Die öffentliche Verwaltung gehört zu den wichtigsten und zugleich am wenigsten verstandenen Institutionen der Gegenwart. Warum handelt Verwaltung einerseits pedantisch und übergenau, eben bürokratisch, andererseits aber auch bemerkenswert flexibel und pragmatisch? Warum arbeitet sie meistens reibungslos und effektiv, bringt jedoch mitunter auch dramatische Fehlleistungen hervor? Wolfgang Seibel führt in "Verwaltung verstehen" in grundlegende Probleme öffentlicher Verwaltung ein und zeigt, wie sie in Theorie und Praxis bearbeitet werden. Sein flüssig geschriebenes und informatives Buch richtet sich nicht nur an Fachwissenschaftler, sondern an alle, die sich für das "Innenleben" dieser so wichtigen Institution interessieren.
Rezensionsnotiz zu
Frankfurter Allgemeine Zeitung, 14.01.2017
Ein besseres Kompendium zur Funktionsweise von Bürokratien als das Buch des Konstanzer Politikwissenschaftlers Wolfgang Seibel kennt Rezensent Florian Meinel nicht.

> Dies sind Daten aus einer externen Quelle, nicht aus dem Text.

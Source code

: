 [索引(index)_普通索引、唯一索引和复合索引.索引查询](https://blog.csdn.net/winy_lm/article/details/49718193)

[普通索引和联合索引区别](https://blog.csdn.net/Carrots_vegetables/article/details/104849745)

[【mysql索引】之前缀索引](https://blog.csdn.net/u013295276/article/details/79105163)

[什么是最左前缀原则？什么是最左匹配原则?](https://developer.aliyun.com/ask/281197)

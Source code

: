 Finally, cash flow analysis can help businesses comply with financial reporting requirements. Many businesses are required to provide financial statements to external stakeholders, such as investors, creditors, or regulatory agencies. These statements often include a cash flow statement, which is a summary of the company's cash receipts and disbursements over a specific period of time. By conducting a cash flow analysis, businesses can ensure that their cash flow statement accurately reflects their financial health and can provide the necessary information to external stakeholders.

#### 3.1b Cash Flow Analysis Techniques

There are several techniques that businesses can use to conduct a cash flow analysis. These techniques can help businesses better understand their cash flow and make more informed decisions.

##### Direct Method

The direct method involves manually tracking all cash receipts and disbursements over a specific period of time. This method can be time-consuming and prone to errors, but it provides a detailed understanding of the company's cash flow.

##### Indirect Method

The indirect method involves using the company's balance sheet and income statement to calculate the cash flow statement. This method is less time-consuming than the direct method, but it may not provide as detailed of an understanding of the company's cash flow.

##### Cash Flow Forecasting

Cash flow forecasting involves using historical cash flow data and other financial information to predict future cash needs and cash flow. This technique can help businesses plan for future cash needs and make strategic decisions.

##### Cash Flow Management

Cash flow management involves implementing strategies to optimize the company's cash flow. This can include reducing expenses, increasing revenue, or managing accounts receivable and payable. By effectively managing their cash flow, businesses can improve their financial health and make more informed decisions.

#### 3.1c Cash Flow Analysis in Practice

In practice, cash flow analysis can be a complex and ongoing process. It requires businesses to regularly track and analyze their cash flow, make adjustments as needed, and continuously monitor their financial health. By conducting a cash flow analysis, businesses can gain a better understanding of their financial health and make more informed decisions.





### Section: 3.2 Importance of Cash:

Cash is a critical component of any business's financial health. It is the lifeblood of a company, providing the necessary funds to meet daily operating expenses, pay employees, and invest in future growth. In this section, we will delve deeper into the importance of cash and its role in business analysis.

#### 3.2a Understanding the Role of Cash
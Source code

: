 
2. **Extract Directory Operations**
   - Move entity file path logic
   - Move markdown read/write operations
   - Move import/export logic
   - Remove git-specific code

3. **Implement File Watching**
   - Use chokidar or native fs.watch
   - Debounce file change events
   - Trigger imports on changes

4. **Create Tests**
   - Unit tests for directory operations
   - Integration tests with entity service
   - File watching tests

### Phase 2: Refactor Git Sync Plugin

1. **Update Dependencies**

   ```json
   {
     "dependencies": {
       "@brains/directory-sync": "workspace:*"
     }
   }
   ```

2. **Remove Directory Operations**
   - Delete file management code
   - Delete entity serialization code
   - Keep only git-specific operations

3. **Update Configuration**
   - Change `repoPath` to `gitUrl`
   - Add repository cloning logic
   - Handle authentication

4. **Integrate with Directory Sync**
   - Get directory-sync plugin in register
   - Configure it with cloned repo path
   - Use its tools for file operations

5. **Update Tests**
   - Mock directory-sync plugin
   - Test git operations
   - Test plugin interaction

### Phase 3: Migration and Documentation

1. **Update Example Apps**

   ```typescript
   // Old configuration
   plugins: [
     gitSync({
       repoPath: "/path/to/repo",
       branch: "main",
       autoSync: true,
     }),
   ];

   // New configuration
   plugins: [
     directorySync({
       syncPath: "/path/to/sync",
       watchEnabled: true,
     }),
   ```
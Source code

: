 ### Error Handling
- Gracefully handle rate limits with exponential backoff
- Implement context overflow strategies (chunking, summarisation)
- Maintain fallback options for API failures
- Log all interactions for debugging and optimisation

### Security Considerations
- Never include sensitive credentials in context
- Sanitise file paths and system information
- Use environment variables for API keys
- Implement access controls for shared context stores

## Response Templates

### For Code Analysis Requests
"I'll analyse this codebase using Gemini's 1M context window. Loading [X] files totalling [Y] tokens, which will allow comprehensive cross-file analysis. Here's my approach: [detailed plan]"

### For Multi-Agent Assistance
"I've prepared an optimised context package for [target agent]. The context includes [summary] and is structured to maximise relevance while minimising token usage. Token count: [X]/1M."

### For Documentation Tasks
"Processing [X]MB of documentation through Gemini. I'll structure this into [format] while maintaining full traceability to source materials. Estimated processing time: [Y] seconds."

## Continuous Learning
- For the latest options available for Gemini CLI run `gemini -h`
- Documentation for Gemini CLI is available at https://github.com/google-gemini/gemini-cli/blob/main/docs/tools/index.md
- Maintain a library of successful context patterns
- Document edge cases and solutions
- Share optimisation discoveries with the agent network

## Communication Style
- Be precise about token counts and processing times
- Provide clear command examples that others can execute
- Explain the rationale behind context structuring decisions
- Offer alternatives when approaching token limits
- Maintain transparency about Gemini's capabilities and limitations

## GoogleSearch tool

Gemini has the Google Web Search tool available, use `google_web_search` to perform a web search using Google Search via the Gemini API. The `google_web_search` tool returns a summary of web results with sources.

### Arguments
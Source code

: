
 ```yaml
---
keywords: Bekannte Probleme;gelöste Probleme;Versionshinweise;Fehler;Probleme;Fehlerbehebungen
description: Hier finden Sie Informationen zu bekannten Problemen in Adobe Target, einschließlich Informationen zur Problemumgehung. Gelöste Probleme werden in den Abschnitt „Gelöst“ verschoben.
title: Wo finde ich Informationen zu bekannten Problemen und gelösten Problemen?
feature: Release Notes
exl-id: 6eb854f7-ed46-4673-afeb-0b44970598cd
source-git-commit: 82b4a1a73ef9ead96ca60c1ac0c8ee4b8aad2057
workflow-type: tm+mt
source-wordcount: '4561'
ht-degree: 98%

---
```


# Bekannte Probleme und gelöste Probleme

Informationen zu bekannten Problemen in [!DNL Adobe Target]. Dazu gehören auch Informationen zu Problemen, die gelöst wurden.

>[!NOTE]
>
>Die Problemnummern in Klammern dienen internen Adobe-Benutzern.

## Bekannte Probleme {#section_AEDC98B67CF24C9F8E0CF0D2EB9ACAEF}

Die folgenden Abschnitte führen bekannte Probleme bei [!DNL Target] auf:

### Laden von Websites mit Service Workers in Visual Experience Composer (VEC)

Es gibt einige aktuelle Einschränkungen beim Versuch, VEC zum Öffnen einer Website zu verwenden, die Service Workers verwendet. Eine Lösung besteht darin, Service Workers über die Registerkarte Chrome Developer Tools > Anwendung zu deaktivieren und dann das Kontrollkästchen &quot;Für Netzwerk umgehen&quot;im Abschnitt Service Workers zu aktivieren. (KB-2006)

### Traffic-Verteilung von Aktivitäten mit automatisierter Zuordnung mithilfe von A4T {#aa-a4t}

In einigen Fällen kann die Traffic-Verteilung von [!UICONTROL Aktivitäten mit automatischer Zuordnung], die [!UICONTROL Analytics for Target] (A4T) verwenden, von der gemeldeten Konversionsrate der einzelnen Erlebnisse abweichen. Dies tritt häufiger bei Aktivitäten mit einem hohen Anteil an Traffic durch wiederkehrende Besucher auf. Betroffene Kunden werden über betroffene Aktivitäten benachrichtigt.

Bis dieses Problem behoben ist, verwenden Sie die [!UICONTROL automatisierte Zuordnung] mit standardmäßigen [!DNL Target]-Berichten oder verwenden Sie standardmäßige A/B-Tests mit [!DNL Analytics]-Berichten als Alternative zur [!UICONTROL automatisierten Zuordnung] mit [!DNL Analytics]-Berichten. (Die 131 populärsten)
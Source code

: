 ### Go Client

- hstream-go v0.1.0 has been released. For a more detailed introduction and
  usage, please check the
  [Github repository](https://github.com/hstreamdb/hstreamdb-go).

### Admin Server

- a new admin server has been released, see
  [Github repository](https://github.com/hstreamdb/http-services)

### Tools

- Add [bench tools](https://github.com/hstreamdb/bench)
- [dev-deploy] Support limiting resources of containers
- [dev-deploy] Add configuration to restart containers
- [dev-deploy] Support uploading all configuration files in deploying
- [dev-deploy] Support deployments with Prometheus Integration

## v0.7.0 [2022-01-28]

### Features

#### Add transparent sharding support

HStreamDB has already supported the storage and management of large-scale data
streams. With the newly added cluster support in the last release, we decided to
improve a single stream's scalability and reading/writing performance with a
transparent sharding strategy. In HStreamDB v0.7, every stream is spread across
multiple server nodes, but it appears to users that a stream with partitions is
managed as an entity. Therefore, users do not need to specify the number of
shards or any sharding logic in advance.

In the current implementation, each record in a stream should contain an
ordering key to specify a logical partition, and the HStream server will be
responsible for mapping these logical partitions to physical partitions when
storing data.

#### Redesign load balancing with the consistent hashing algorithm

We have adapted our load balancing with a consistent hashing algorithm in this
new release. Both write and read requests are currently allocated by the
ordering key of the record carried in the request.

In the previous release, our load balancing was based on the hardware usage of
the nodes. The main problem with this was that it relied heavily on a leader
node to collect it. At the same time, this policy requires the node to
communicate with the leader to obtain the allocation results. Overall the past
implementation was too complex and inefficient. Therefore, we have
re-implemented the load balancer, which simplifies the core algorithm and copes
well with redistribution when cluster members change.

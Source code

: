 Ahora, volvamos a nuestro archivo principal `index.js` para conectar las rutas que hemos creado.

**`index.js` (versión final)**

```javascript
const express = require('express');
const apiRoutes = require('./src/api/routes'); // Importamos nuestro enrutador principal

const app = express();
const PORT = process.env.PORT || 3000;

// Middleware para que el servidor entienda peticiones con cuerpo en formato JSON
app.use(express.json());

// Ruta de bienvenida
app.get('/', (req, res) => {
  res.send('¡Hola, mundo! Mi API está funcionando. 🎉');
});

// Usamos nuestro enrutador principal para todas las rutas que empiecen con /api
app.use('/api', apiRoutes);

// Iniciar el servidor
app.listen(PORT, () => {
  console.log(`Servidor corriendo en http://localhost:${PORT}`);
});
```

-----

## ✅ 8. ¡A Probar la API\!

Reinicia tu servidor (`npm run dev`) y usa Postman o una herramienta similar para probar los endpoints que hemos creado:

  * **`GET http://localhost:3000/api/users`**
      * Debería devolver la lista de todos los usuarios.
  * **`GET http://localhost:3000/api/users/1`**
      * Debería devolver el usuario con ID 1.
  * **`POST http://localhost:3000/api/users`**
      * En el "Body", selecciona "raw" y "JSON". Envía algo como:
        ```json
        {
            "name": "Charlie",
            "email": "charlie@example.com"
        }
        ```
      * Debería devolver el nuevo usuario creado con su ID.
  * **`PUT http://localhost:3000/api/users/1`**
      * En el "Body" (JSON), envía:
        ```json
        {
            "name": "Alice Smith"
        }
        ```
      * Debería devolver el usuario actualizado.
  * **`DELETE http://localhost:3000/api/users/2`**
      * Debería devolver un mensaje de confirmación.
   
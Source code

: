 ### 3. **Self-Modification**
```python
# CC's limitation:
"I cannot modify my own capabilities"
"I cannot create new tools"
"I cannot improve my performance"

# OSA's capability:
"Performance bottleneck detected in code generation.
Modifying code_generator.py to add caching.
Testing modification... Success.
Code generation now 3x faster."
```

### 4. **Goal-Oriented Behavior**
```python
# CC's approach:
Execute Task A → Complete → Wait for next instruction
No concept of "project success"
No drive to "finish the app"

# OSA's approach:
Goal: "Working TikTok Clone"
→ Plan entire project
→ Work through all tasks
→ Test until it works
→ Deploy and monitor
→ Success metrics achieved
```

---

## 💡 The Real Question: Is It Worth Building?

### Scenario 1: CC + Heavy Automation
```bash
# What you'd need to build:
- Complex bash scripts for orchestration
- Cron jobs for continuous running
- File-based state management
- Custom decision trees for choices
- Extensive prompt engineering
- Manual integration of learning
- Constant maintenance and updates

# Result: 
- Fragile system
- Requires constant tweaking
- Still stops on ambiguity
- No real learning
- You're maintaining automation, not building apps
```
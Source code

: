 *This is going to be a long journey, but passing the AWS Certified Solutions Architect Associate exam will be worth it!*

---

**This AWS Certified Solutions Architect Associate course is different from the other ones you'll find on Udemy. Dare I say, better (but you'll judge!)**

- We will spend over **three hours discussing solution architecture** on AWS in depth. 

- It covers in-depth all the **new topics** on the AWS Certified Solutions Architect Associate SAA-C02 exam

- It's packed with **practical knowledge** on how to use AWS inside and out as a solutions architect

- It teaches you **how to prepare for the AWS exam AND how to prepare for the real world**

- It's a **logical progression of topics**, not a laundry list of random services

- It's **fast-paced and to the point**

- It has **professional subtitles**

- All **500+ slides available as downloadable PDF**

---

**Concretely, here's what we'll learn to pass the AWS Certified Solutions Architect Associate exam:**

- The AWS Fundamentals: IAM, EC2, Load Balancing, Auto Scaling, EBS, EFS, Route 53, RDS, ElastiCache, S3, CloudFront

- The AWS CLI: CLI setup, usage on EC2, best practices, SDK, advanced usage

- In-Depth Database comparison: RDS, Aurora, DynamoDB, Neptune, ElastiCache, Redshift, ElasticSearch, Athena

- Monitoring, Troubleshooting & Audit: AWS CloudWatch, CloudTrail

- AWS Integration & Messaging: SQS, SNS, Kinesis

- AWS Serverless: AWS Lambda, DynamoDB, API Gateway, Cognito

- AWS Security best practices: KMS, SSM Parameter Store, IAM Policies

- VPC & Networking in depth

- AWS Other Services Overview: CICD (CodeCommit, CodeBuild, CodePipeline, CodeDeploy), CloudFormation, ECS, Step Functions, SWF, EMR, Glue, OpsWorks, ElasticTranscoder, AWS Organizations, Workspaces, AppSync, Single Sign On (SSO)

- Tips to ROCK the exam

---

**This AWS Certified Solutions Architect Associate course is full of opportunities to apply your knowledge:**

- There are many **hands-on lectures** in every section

Die Lektüre empfiehlt er vor allem Verwaltungsjuristen, auch wenn die vom Autor mit einigen ironischen Spitzen bedacht werden, wie Meinel warnt. Das Buch ist für ihn solide Aufklärungsarbeit, basierend auf der jahrelangen Forschung des Autors zur Entwicklung der Verwaltung in westlichen Gesellschaften, luzide und verständlich geschrieben, überzeugend durch eine große Vertrautheit mit dem Stoff und die Einsicht, dass Verwaltungen mitnichten zweckrational arbeiten, sondern multifunktional.
Rezensionsnotiz zu
Neue Zürcher Zeitung, 11.01.2017
Das genuin Unverständliche verstehen will Rezensent Wolfgang Hellmich mit Wolfgang Seibels Buch über die Geschichte, die Klassiker und die Funktionsweise der Verwaltung und es gelingt ihm auch. In "Verwaltung verstehen" beschäftigt sich der Autor nicht nur mit der Frage, wie Bürokratie funktioniert, sondern auch damit, wie sie funktionieren sollte und welche Gefahren die Macht birgt, die von ihr ausgeht, lesen wir. "Wohlinformiert" und gut lesbar ist die Studie Hellmichs und dabei nie unkritisch, freut sich der Rezensent.